I’ve expanded the time I spend on note-taking, synthesizing quotes from different sources, and why at the college level it’s not a good paragraph if it simply introduces “One quote that supports my position,” repeats three or four sentences, follows up with “What this quote says is…” and then ends with “This quote is important to my argument because…”
My students today aren’t dumb, and they really seem to enjoy peer review workshops. They expect a lot of feedback — not in great detail, but in great frequency. They seem to do well when I break an assignment down into multiple short steps, and when I carefully let them know when I’m leveling up my expectations, so that when the work starts getting easier, they don’t start thinking of it as busywork — it’s a sign they are actually learning.

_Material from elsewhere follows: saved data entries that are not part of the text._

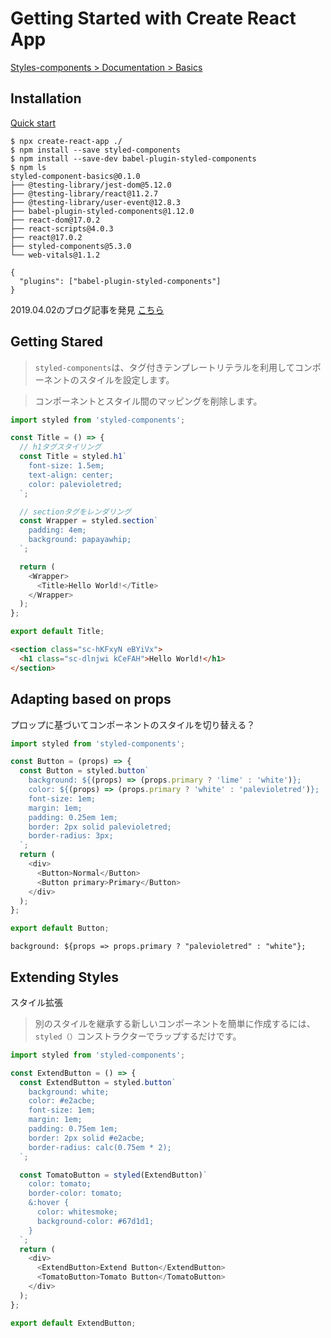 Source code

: # Getting Started with Create React App

[Styles-components > Documentation > Basics](https://styled-components.com/docs/basics)

## Installation

[Quick start](https://www.npmjs.com/package/babel-plugin-styled-components#quick-start)

```shell
$ npx create-react-app ./
$ npm install --save styled-components
$ npm install --save-dev babel-plugin-styled-components
$ npm ls
styled-component-basics@0.1.0
├── @testing-library/jest-dom@5.12.0
├── @testing-library/react@11.2.7
├── @testing-library/user-event@12.8.3
├── babel-plugin-styled-components@1.12.0
├── react-dom@17.0.2
├── react-scripts@4.0.3
├── react@17.0.2
├── styled-components@5.3.0
└── web-vitals@1.1.2
```

```.babelrc
{
  "plugins": ["babel-plugin-styled-components"]
}
```

2019.04.02のブログ記事を発見
[こちら](https://blog.yuhiisk.com/archive/2018/12/09/add-display-name-styled-components.html)

## Getting Stared

> `styled-components`は、タグ付きテンプレートリテラルを利用してコンポーネントのスタイルを設定します。

> コンポーネントとスタイル間のマッピングを削除します。

```js
import styled from 'styled-components';

const Title = () => {
  // h1タグスタイリング
  const Title = styled.h1`
    font-size: 1.5em;
    text-align: center;
    color: palevioletred;
  `;

  // sectionタグをレンダリング
  const Wrapper = styled.section`
    padding: 4em;
    background: papayawhip;
  `;

  return (
    <Wrapper>
      <Title>Hello World!</Title>
    </Wrapper>
  );
};

export default Title;
```

```html
<section class="sc-hKFxyN eBYiVx">
  <h1 class="sc-dlnjwi kCeFAH">Hello World!</h1>
</section>
```

## Adapting based on props

プロップに基づいてコンポーネントのスタイルを切り替える？

```js
import styled from 'styled-components';

const Button = (props) => {
  const Button = styled.button`
    background: ${(props) => (props.primary ? 'lime' : 'white')};
    color: ${(props) => (props.primary ? 'white' : 'palevioletred')};
    font-size: 1em;
    margin: 1em;
    padding: 0.25em 1em;
    border: 2px solid palevioletred;
    border-radius: 3px;
  `;
  return (
    <div>
      <Button>Normal</Button>
      <Button primary>Primary</Button>
    </div>
  );
};

export default Button;
```

`background: ${props => props.primary ? "palevioletred" : "white"};`

## Extending Styles

スタイル拡張

> 別のスタイルを継承する新しいコンポーネントを簡単に作成するには、`styled（）`コンストラクターでラップするだけです。

```js
import styled from 'styled-components';

const ExtendButton = () => {
  const ExtendButton = styled.button`
    background: white;
    color: #e2acbe;
    font-size: 1em;
    margin: 1em;
    padding: 0.75em 1em;
    border: 2px solid #e2acbe;
    border-radius: calc(0.75em * 2);
  `;

  const TomatoButton = styled(ExtendButton)`
    color: tomato;
    border-color: tomato;
    &:hover {
      color: whitesmoke;
      background-color: #67d1d1;
    }
  `;
  return (
    <div>
      <ExtendButton>Extend Button</ExtendButton>
      <TomatoButton>Tomato Button</TomatoButton>
    </div>
  );
};

export default ExtendButton;
```



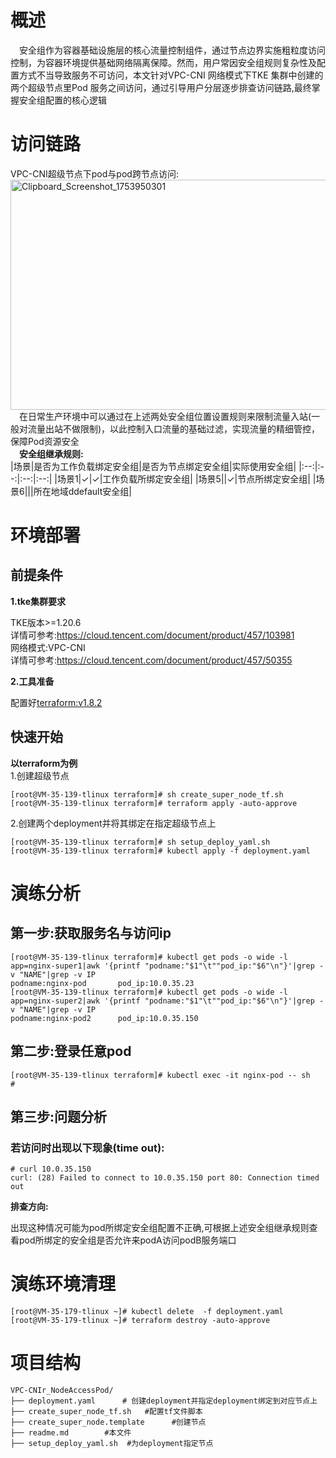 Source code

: 
# 概述
&emsp;安全组作为容器基础设施层的核心流量控制组件，通过节点边界实施粗粒度访问控制，为容器环境提供基础网络隔离保障。然而，用户常因安全组规则复杂性及配置方式不当导致服务不可访问，本文针对VPC-CNI 网络模式下TKE 集群中创建的两个超级节点里Pod 服务之间访问，通过引导用户分层逐步排查访问链路,最终掌握安全组配置的核心逻辑


# 访问链路
VPC-CNI超级节点下pod与pod跨节点访问:<br>
[<img width="602" height="368" alt="Clipboard_Screenshot_1753950301" src="https://github.com/user-attachments/assets/63dba215-1123-481c-9ba1-dcf0cb60316e" />
](./image/flowchart2.md)
 <br>&emsp;在日常生产环境中可以通过在上述两处安全组位置设置规则来限制流量入站(一般对流量出站不做限制)，以此控制入口流量的基础过滤，实现流量的精细管控，保障Pod资源安全
<br>**&emsp;安全组继承规则:**<br>
|场景|是否为工作负载绑定安全组|是否为节点绑定安全组|实际使用安全组|
|:--:|:--:|:--:|:--:|
|场景1|✓|✓|工作负载所绑定安全组|
|场景5||✓|节点所绑定安全组|
|场景6|||所在地域ddefault安全组|
# 环境部署
## 前提条件
**1.tke集群要求**

TKE版本>=1.20.6
<br>详情可参考:https://cloud.tencent.com/document/product/457/103981<br>
网络模式:VPC-CNI<br>
详情可参考:https://cloud.tencent.com/document/product/457/50355

**2.工具准备**

配置好[terraform:v1.8.2](https://developer.hashicorp.com/terraform)
## 快速开始
**以terraform为例**<br>
 1.创建超级节点
```
[root@VM-35-139-tlinux terraform]# sh create_super_node_tf.sh 
[root@VM-35-139-tlinux terraform]# terraform apply -auto-approve
```
 2.创建两个deployment并将其绑定在指定超级节点上
```
[root@VM-35-139-tlinux terraform]# sh setup_deploy_yaml.sh
[root@VM-35-139-tlinux terraform]# kubectl apply -f deployment.yaml
```

# 演练分析
## 第一步:获取服务名与访问ip
```
[root@VM-35-139-tlinux terraform]# kubectl get pods -o wide -l app=nginx-super1|awk '{printf "podname:"$1"\t""pod_ip:"$6"\n"}'|grep -v "NAME"|grep -v IP
podname:nginx-pod       pod_ip:10.0.35.23
[root@VM-35-139-tlinux terraform]# kubectl get pods -o wide -l app=nginx-super2|awk '{printf "podname:"$1"\t""pod_ip:"$6"\n"}'|grep -v "NAME"|grep -v IP
podname:nginx-pod2      pod_ip:10.0.35.150
```
## 第二步:登录任意pod
```
[root@VM-35-139-tlinux terraform]# kubectl exec -it nginx-pod -- sh
#
```
## 第三步:问题分析
### 若访问时出现以下现象(time out):
```
# curl 10.0.35.150
curl: (28) Failed to connect to 10.0.35.150 port 80: Connection timed out
```
**排查方向:**<br>

出现这种情况可能为pod所绑定安全组配置不正确,可根据上述安全组继承规则查看pod所绑定的安全组是否允许来podA访问podB服务端口

# 演练环境清理
```
[root@VM-35-179-tlinux ~]# kubectl delete  -f deployment.yaml
[root@VM-35-179-tlinux ~]# terraform destroy -auto-approve
```
# 项目结构
```
VPC-CNIr_NodeAccessPod/  
├── deployment.yaml      # 创建deployment并指定deployment绑定到对应节点上
├── create_super_node_tf.sh   #配置tf文件脚本
├── create_super_node.template      #创建节点
├── readme.md        #本文件
├── setup_deploy_yaml.sh  #为deployment指定节点
```


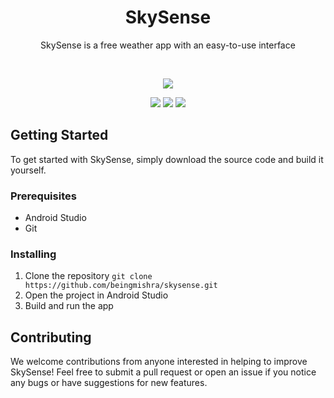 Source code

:<div align="center">

# **SkySense**

SkySense is a free weather app with an easy-to-use interface 

<br/>

<a href="https://twitter.com/beingmishraOG"><img src="https://img.shields.io/badge/twitter-%231DA1F2.svg?&style=for-the-badge&logo=twitter&logoColor=white" /></a>


<img src="https://img.shields.io/github/stars/beingmishra/skysense?style=for-the-badge&logo=powerpages&color=cba6f7&logoColor=D9E0EE&labelColor=302D41"/>
<img src="https://img.shields.io/github/last-commit/beingmishra/skysense?style=for-the-badge&logo=github&color=a6da95&logoColor=D9E0EE&labelColor=302D41"/>
<img src="https://img.shields.io/github/repo-size/beingmishra/skysense?style=for-the-badge&logo=dropbox&color=7dc4e4&logoColor=D9E0EE&labelColor=302D41"/>

<br/>

</div>

## Getting Started

To get started with SkySense, simply download the source code and build it yourself.

### Prerequisites

- Android Studio
- Git

### Installing

1. Clone the repository
   ``` git clone https://github.com/beingmishra/skysense.git ```
2. Open the project in Android Studio
3. Build and run the app

## Contributing

We welcome contributions from anyone interested in helping to improve SkySense! Feel free to submit a pull request or open an issue if you notice any bugs or have suggestions for new features.
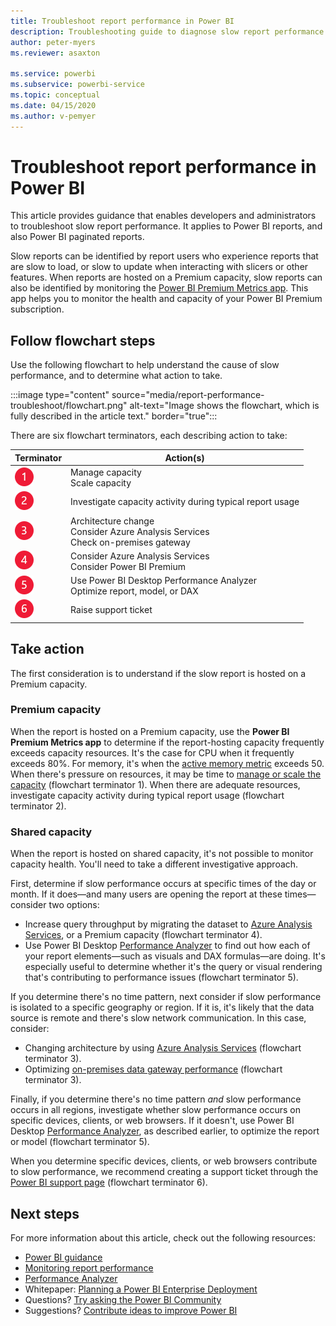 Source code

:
 ```yaml
---
title: Troubleshoot report performance in Power BI
description: Troubleshooting guide to diagnose slow report performance in Power BI.
author: peter-myers
ms.reviewer: asaxton

ms.service: powerbi
ms.subservice: powerbi-service
ms.topic: conceptual
ms.date: 04/15/2020
ms.author: v-pemyer
---
```


# Troubleshoot report performance in Power BI

This article provides guidance that enables developers and administrators to troubleshoot slow report performance. It applies to Power BI reports, and also Power BI paginated reports.

Slow reports can be identified by report users who experience reports that are slow to load, or slow to update when interacting with slicers or other features. When reports are hosted on a Premium capacity, slow reports can also be identified by monitoring the [Power BI Premium Metrics app](../admin/service-admin-premium-monitor-capacity.md). This app helps you to monitor the health and capacity of your Power BI Premium subscription.

## Follow flowchart steps

Use the following flowchart to help understand the cause of slow performance, and to determine what action to take.

:::image type="content" source="media/report-performance-troubleshoot/flowchart.png" alt-text="Image shows the flowchart, which is fully described in the article text." border="true":::

There are six flowchart terminators, each describing action to take:

|Terminator|Action(s)|
|---------|---------|
|![Flowchart terminator 1.](media/common/icon-01-red-30x30.png)|Manage capacity<br />Scale capacity |
|![Flowchart terminator 2.](media/common/icon-02-red-30x30.png)|Investigate capacity activity during typical report usage|
|![Flowchart terminator 3.](media/common/icon-03-red-30x30.png)|Architecture change<br />Consider Azure Analysis Services<br />Check on-premises gateway|
|![Flowchart terminator 4.](media/common/icon-04-red-30x30.png)|Consider Azure Analysis Services<br />Consider Power BI Premium|
|![Flowchart terminator 5.](media/common/icon-05-red-30x30.png)|Use Power BI Desktop Performance Analyzer<br />Optimize report, model, or DAX|
|![Flowchart terminator 6.](media/common/icon-06-red-30x30.png)|Raise support ticket|

## Take action

The first consideration is to understand if the slow report is hosted on a Premium capacity.

### Premium capacity

When the report is hosted on a Premium capacity, use the **Power BI Premium Metrics app** to determine if the report-hosting capacity frequently exceeds capacity resources. It's the case for CPU when it frequently exceeds 80%. For memory, it's when the [active memory metric](../admin/service-premium-metrics-app.md#the-active-memory-metric) exceeds 50. When there's pressure on resources, it may be time to [manage or scale the capacity](../admin/service-admin-premium-manage.md) (flowchart terminator 1). When there are adequate resources, investigate capacity activity during typical report usage (flowchart terminator 2).

### Shared capacity

When the report is hosted on shared capacity, it's not possible to monitor capacity health. You'll need to take a different investigative approach.

First, determine if slow performance occurs at specific times of the day or month. If it does—and many users are opening the report at these times—consider two options:

- Increase query throughput by migrating the dataset to [Azure Analysis Services](/azure/analysis-services/analysis-services-overview), or a Premium capacity (flowchart terminator 4).
- Use Power BI Desktop [Performance Analyzer](../create-repor../create-repor../create-reports/desktop-performance-analyzer.md) to find out how each of your report elements—such as visuals and DAX formulas—are doing. It's especially useful to determine whether it's the query or visual rendering that's contributing to performance issues (flowchart terminator 5).

If you determine there's no time pattern, next consider if slow performance is isolated to a specific geography or region. If it is, it's likely that the data source is remote and there's slow network communication. In this case, consider:

- Changing architecture by using [Azure Analysis Services](/azure/analysis-services/analysis-services-overview) (flowchart terminator 3).
- Optimizing [on-premises data gateway performance](/data-integration/gateway/service-gateway-performance) (flowchart terminator 3).

Finally, if you determine there's no time pattern _and_ slow performance occurs in all regions, investigate whether slow performance occurs on specific devices, clients, or web browsers. If it doesn't, use Power BI Desktop [Performance Analyzer](../create-repor../create-repor../create-reports/desktop-performance-analyzer.md), as described earlier, to optimize the report or model (flowchart terminator 5).

When you determine specific devices, clients, or web browsers contribute to slow performance, we recommend creating a support ticket through the [Power BI support page](https://powerbi.microsoft.com/support/) (flowchart terminator 6).

## Next steps

For more information about this article, check out the following resources:

- [Power BI guidance](index.yml)
- [Monitoring report performance](monitor-report-performance.md)
- [Performance Analyzer](../create-repor../create-repor../create-reports/desktop-performance-analyzer.md)
- Whitepaper: [Planning a Power BI Enterprise Deployment](https://go.microsoft.com/fwlink/?linkid=2057861)
- Questions? [Try asking the Power BI Community](https://community.powerbi.com/)
- Suggestions? [Contribute ideas to improve Power BI](https://ideas.powerbi.com/)



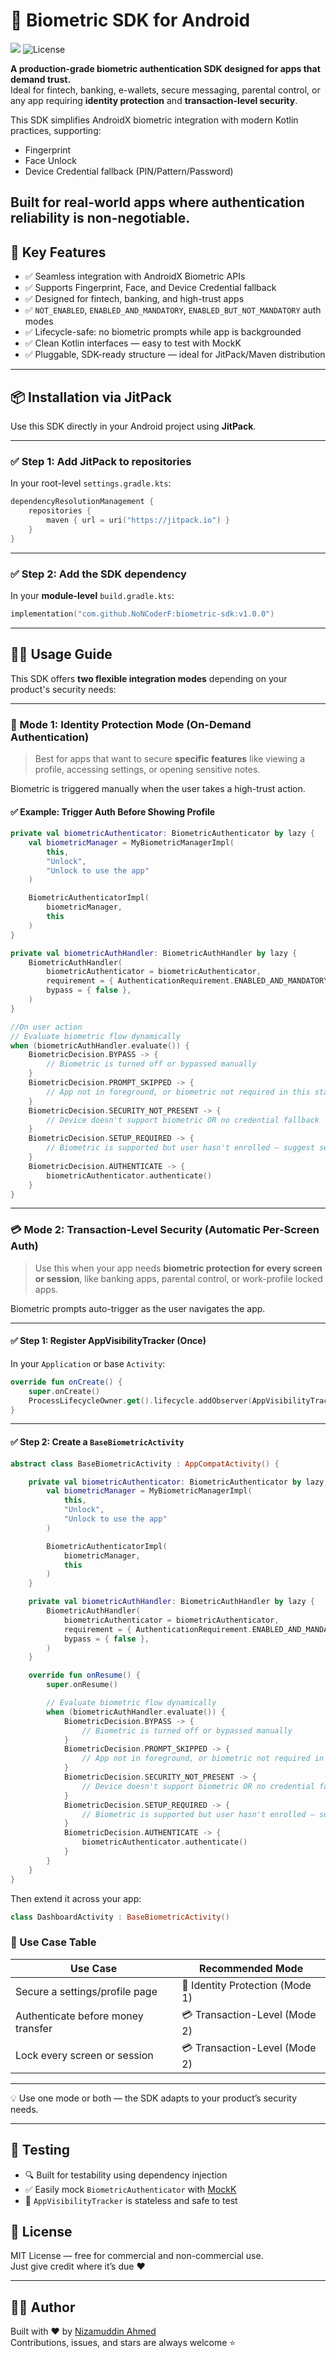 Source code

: # 🔐 Biometric SDK for Android

[![](https://jitpack.io/v/NoNCoderF/biometric-sdk.svg)](https://jitpack.io/#NoNCoderF/biometric-sdk)
![License](https://img.shields.io/github/license/NoNCoderF/biometric-sdk)


**A production-grade biometric authentication SDK designed for apps that demand trust.**  
Ideal for fintech, banking, e-wallets, secure messaging, parental control, or any app requiring **identity protection** and **transaction-level security**.

This SDK simplifies AndroidX biometric integration with modern Kotlin practices, supporting:

- Fingerprint
- Face Unlock
- Device Credential fallback (PIN/Pattern/Password)

Built for real-world apps where **authentication reliability is non-negotiable**.
---
## 🚀 Key Features

- ✅ Seamless integration with AndroidX Biometric APIs
- ✅ Supports Fingerprint, Face, and Device Credential fallback
- ✅ Designed for fintech, banking, and high-trust apps
- ✅ `NOT_ENABLED`, `ENABLED_AND_MANDATORY`, `ENABLED_BUT_NOT_MANDATORY` auth modes
- ✅ Lifecycle-safe: no biometric prompts while app is backgrounded
- ✅ Clean Kotlin interfaces — easy to test with MockK
- ✅ Pluggable, SDK-ready structure — ideal for JitPack/Maven distribution

---

## 📦 Installation via JitPack

Use this SDK directly in your Android project using **JitPack**.

---

### ✅ Step 1: Add JitPack to repositories

In your root-level `settings.gradle.kts`:

```kotlin
dependencyResolutionManagement {
    repositories {
        maven { url = uri("https://jitpack.io") }
    }
}
```

---

### ✅ Step 2: Add the SDK dependency

In your **module-level** `build.gradle.kts`:

```kotlin
implementation("com.github.NoNCoderF:biometric-sdk:v1.0.0")
```

---

## 🧑‍💻 Usage Guide

This SDK offers **two flexible integration modes** depending on your product's security needs:

---

### 🔐 Mode 1: Identity Protection Mode (On-Demand Authentication)

> Best for apps that want to secure **specific features** like viewing a profile, accessing settings, or opening sensitive notes.

Biometric is triggered manually when the user takes a high-trust action.

#### ✅ Example: Trigger Auth Before Showing Profile

```kotlin
private val biometricAuthenticator: BiometricAuthenticator by lazy {
    val biometricManager = MyBiometricManagerImpl(
        this,
        "Unlock",
        "Unlock to use the app"
    )

    BiometricAuthenticatorImpl(
        biometricManager,
        this
    )
}

private val biometricAuthHandler: BiometricAuthHandler by lazy {
    BiometricAuthHandler(
        biometricAuthenticator = biometricAuthenticator,
        requirement = { AuthenticationRequirement.ENABLED_AND_MANDATORY },
        bypass = { false },
    )
}

//On user action
// Evaluate biometric flow dynamically
when (biometricAuthHandler.evaluate()) {
    BiometricDecision.BYPASS -> {
        // Biometric is turned off or bypassed manually
    }
    BiometricDecision.PROMPT_SKIPPED -> {
        // App not in foreground, or biometric not required in this state
    }
    BiometricDecision.SECURITY_NOT_PRESENT -> {
        // Device doesn't support biometric OR no credential fallback
    }
    BiometricDecision.SETUP_REQUIRED -> {
        // Biometric is supported but user hasn't enrolled — suggest settings intent
    }
    BiometricDecision.AUTHENTICATE -> {
        biometricAuthenticator.authenticate()
    }
}

```

---

### 💳 Mode 2: Transaction-Level Security (Automatic Per-Screen Auth)

> Use this when your app needs **biometric protection for every screen or session**, like banking apps, parental control, or work-profile locked apps.

Biometric prompts auto-trigger as the user navigates the app.

---

#### ✅ Step 1: Register AppVisibilityTracker (Once)

In your `Application` or base `Activity`:

```kotlin
override fun onCreate() {
    super.onCreate()
    ProcessLifecycleOwner.get().lifecycle.addObserver(AppVisibilityTracker)
}
```

---

#### ✅ Step 2: Create a `BaseBiometricActivity`

```kotlin
abstract class BaseBiometricActivity : AppCompatActivity() {

    private val biometricAuthenticator: BiometricAuthenticator by lazy {
        val biometricManager = MyBiometricManagerImpl(
            this,
            "Unlock",
            "Unlock to use the app"
        )

        BiometricAuthenticatorImpl(
            biometricManager,
            this
        )
    }

    private val biometricAuthHandler: BiometricAuthHandler by lazy {
        BiometricAuthHandler(
            biometricAuthenticator = biometricAuthenticator,
            requirement = { AuthenticationRequirement.ENABLED_AND_MANDATORY },
            bypass = { false },
        )
    }

    override fun onResume() {
        super.onResume()

        // Evaluate biometric flow dynamically
        when (biometricAuthHandler.evaluate()) {
            BiometricDecision.BYPASS -> {
                // Biometric is turned off or bypassed manually
            }
            BiometricDecision.PROMPT_SKIPPED -> {
                // App not in foreground, or biometric not required in this state
            }
            BiometricDecision.SECURITY_NOT_PRESENT -> {
                // Device doesn't support biometric OR no credential fallback
            }
            BiometricDecision.SETUP_REQUIRED -> {
                // Biometric is supported but user hasn't enrolled — suggest settings intent
            }
            BiometricDecision.AUTHENTICATE -> {
                biometricAuthenticator.authenticate()
            }
        }
    }
}
```

Then extend it across your app:

```kotlin
class DashboardActivity : BaseBiometricActivity()
```

### 🧭 Use Case Table

| Use Case                             | Recommended Mode                |
|--------------------------------------|----------------------------------|
| Secure a settings/profile page       | 🔐 Identity Protection (Mode 1)  |
| Authenticate before money transfer   | 💳 Transaction-Level (Mode 2)    |
| Lock every screen or session         | 💳 Transaction-Level (Mode 2)    |

---

💡 Use one mode or both — the SDK adapts to your product’s security needs.

---

## 🧪 Testing

- 🔍 Built for testability using dependency injection
- ✅ Easily mock `BiometricAuthenticator` with [MockK](https://mockk.io)
- 🧼 `AppVisibilityTracker` is stateless and safe to test

## 📜 License

MIT License — free for commercial and non-commercial use.  
Just give credit where it’s due ❤️

---

## 👨‍💻 Author

Built with ❤️ by [Nizamuddin Ahmed](https://github.com/NoNCoderF)  
Contributions, issues, and stars are always welcome ⭐
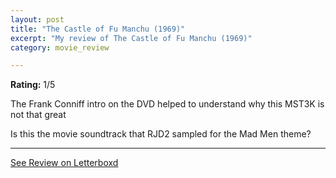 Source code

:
```yaml
---
layout: post
title: "The Castle of Fu Manchu (1969)"
excerpt: "My review of The Castle of Fu Manchu (1969)"
category: movie_review

---
```


**Rating:** 1/5

The Frank Conniff intro on the DVD helped to understand why this MST3K is not that great

Is this the movie soundtrack that RJD2 sampled for the Mad Men theme?

<hr>

[See Review on Letterboxd](https://boxd.it/4tb2xV)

For most of my career, I assigned around 30 pages of reading per class meeting as a baseline expectation—sometimes scaling up for purely expository readings or pulling back for more difficult texts. (No human being can read 30 pages of Hegel in one sitting, for example.) Now students are intimidated by anything over 10 pages and seem to walk away from readings of as little as 20 pages with no real understanding. Even smart and motivated students struggle to do more with written texts than extract decontextualized take-aways. Considerable class time is taken up simply establishing what happened in a story or the basic steps of an argument—skills I used to be able to take for granted.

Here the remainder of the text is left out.